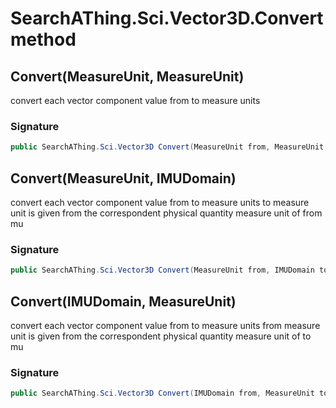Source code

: # SearchAThing.Sci.Vector3D.Convert method
## Convert(MeasureUnit, MeasureUnit)
convert each vector component value from to measure units

### Signature
```csharp
public SearchAThing.Sci.Vector3D Convert(MeasureUnit from, MeasureUnit to)
```
## Convert(MeasureUnit, IMUDomain)
convert each vector component value from to measure units
            to measure unit is given from the correspondent physical quantity measure unit of from mu

### Signature
```csharp
public SearchAThing.Sci.Vector3D Convert(MeasureUnit from, IMUDomain to)
```
## Convert(IMUDomain, MeasureUnit)
convert each vector component value from to measure units
            from measure unit is given from the correspondent physical quantity measure unit of to mu

### Signature
```csharp
public SearchAThing.Sci.Vector3D Convert(IMUDomain from, MeasureUnit to)
```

---*---

Pick out every line of the listing containing the word "quantity", and show those lines.

_EXPECTED ANSWER_.
            to measure unit is given from the correspondent physical quantity measure unit of from mu
            from measure unit is given from the correspondent physical quantity measure unit of to mu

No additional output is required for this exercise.